Writing reliable software while depending on hazardous APIs

Romain Dorgueil

Thursday 14:20 in Hassium

The two most common causes for software failure are, in order, human errors then external services. Working extensively with external APIs, we often encounter tricky issues in maintaining the responsiveness of our end-user services (both in terms of speed, but also plain availability). Many teams are addressing those issues on a case-by-case basis, most often using a homemade patchwork of external libraries and failing cases, and we used to do the same. Over time, we have come to rethink our approach to this problem.

We will present the usual suspects (and their consequences) we're usually facing: timeouts, HTTP errors, cascading failures, unclear or changing contracts, and the difficulty of forensic analysis after an incident occurs when the root cause stems from external data or calls.

Then, we'll show various approaches we use or have seen be used by teams of different sizes.

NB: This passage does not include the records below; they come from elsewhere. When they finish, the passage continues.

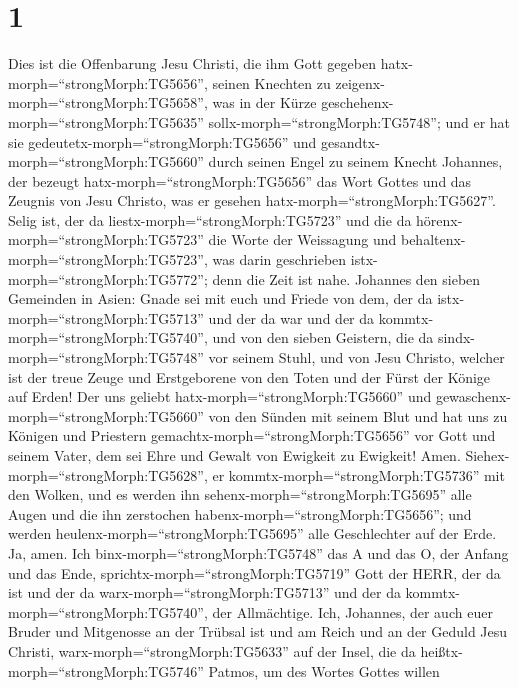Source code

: \hypertarget{section}{%
\section{1}\label{section}}

 Dies ist die Offenbarung Jesu Christi, die ihm Gott gegeben
hatx-morph=``strongMorph:TG5656'', seinen Knechten zu
zeigenx-morph=``strongMorph:TG5658'', was in der Kürze
geschehenx-morph=``strongMorph:TG5635''
sollx-morph=``strongMorph:TG5748''; und er hat sie
gedeutetx-morph=``strongMorph:TG5656'' und
gesandtx-morph=``strongMorph:TG5660'' durch seinen Engel zu seinem
Knecht Johannes,  der bezeugt
hatx-morph=``strongMorph:TG5656'' das Wort Gottes und das Zeugnis von
Jesu Christo, was er gesehen hatx-morph=``strongMorph:TG5627''.
 Selig ist, der da liestx-morph=``strongMorph:TG5723'' und
die da hörenx-morph=``strongMorph:TG5723'' die Worte der Weissagung und
behaltenx-morph=``strongMorph:TG5723'', was darin geschrieben
istx-morph=``strongMorph:TG5772''; denn die Zeit ist nahe. 
Johannes den sieben Gemeinden in Asien: Gnade sei mit euch und Friede
von dem, der da istx-morph=``strongMorph:TG5713'' und der da war und der
da kommtx-morph=``strongMorph:TG5740'', und von den sieben Geistern, die
da sindx-morph=``strongMorph:TG5748'' vor seinem Stuhl,  und
von Jesu Christo, welcher ist der treue Zeuge und Erstgeborene von den
Toten und der Fürst der Könige auf Erden! Der uns geliebt
hatx-morph=``strongMorph:TG5660'' und
gewaschenx-morph=``strongMorph:TG5660'' von den Sünden mit seinem Blut
 und hat uns zu Königen und Priestern
gemachtx-morph=``strongMorph:TG5656'' vor Gott und seinem Vater, dem sei
Ehre und Gewalt von Ewigkeit zu Ewigkeit! Amen. 
Siehex-morph=``strongMorph:TG5628'', er
kommtx-morph=``strongMorph:TG5736'' mit den Wolken, und es werden ihn
sehenx-morph=``strongMorph:TG5695'' alle Augen und die ihn zerstochen
habenx-morph=``strongMorph:TG5656''; und werden
heulenx-morph=``strongMorph:TG5695'' alle Geschlechter auf der Erde. Ja,
amen.  Ich binx-morph=``strongMorph:TG5748'' das A und das
O, der Anfang und das Ende, sprichtx-morph=``strongMorph:TG5719'' Gott
der HERR, der da ist und der da warx-morph=``strongMorph:TG5713'' und
der da kommtx-morph=``strongMorph:TG5740'', der Allmächtige.
 Ich, Johannes, der auch euer Bruder und Mitgenosse an der
Trübsal ist und am Reich und an der Geduld Jesu Christi,
warx-morph=``strongMorph:TG5633'' auf der Insel, die da
heißtx-morph=``strongMorph:TG5746'' Patmos, um des Wortes Gottes willen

We'll finish by presenting an innovative approach delegating the issues to a forward proxy so that the development team can both avoid having to spend time on reinventing the resilience and reliability patterns, while providing them the tools to act quickly when things go wrong.

Romain Dorgueil

My first pieces of code ran on Atari ST machines. I had the chance to see the Internet baby say its first words while I was starting to get interested in building software. I'm a proud Software Craftsman and Open-Source Software advocate. I spend a few of my other lifes playing afro-cuban & jazz music, or playing some go games.